#### [Work to be completed]
Repeat exactly the lines below that lie between the line with "your GitHub profile." and the line with "## Studying", counting both of those lines as part of the answer.

#### [Exercise input]
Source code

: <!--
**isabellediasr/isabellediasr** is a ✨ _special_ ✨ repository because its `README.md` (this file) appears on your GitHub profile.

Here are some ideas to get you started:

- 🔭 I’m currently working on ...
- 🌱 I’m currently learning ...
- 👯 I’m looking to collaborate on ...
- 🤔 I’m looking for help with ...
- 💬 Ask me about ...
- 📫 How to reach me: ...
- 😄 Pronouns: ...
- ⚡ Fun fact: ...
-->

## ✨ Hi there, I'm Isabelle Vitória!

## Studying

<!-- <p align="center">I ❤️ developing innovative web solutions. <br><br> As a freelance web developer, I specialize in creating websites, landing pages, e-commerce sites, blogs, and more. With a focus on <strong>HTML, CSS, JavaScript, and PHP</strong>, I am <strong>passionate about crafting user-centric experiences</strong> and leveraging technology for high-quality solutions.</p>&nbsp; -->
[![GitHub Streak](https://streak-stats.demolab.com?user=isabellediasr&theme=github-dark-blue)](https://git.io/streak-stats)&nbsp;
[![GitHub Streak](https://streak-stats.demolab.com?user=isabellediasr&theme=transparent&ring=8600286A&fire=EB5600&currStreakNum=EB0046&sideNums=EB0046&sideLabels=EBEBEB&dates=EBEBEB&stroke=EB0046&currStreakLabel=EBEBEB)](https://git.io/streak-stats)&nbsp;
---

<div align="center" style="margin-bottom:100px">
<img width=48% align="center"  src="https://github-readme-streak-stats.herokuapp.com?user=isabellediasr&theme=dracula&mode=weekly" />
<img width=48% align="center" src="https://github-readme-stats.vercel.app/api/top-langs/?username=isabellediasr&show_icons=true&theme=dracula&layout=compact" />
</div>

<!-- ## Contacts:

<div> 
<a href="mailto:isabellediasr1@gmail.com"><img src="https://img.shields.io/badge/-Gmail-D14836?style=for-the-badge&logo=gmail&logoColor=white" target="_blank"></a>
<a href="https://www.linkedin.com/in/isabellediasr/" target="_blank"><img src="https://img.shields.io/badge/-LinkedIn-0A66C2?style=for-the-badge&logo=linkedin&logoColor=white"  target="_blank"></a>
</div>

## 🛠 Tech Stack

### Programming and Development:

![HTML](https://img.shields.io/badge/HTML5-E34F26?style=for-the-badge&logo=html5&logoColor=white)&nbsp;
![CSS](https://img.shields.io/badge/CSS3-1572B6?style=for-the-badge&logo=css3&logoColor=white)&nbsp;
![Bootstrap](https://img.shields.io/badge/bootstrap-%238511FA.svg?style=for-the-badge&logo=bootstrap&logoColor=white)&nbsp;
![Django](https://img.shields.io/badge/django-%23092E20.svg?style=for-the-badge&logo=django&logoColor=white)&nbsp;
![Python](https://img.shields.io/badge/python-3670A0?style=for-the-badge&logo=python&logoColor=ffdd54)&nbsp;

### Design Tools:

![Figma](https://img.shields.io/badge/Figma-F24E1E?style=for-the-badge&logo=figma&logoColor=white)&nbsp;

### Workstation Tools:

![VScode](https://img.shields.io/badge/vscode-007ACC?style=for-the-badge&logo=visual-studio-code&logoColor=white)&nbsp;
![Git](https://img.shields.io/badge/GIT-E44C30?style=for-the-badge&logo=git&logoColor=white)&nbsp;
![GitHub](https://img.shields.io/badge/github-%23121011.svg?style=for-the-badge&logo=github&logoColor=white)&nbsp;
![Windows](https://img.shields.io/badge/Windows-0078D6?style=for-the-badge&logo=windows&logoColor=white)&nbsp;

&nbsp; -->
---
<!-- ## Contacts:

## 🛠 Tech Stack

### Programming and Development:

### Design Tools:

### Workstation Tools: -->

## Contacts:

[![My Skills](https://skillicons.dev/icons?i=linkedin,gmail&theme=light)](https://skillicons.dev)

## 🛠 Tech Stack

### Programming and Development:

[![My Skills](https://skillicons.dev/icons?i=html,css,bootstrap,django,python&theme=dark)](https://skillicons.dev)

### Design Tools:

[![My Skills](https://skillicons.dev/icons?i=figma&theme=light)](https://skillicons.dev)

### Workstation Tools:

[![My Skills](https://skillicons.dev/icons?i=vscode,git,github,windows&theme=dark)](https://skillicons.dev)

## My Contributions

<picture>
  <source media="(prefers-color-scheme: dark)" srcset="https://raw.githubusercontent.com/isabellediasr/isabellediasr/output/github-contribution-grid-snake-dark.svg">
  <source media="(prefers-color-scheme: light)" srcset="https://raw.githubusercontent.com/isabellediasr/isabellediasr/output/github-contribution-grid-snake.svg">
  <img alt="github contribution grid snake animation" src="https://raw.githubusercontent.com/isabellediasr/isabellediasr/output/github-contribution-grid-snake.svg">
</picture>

#### [Answer]
**isabellediasr/isabellediasr** is a ✨ _special_ ✨ repository because its `README.md` (this file) appears on your GitHub profile.

Here are some ideas to get you started:

- 🔭 I’m currently working on ...
- 🌱 I’m currently learning ...
- 👯 I’m looking to collaborate on ...
- 🤔 I’m looking for help with ...
- 💬 Ask me about ...
- 📫 How to reach me: ...
- 😄 Pronouns: ...
- ⚡ Fun fact: ...
-->

## ✨ Hi there, I'm Isabelle Vitória!

## Studying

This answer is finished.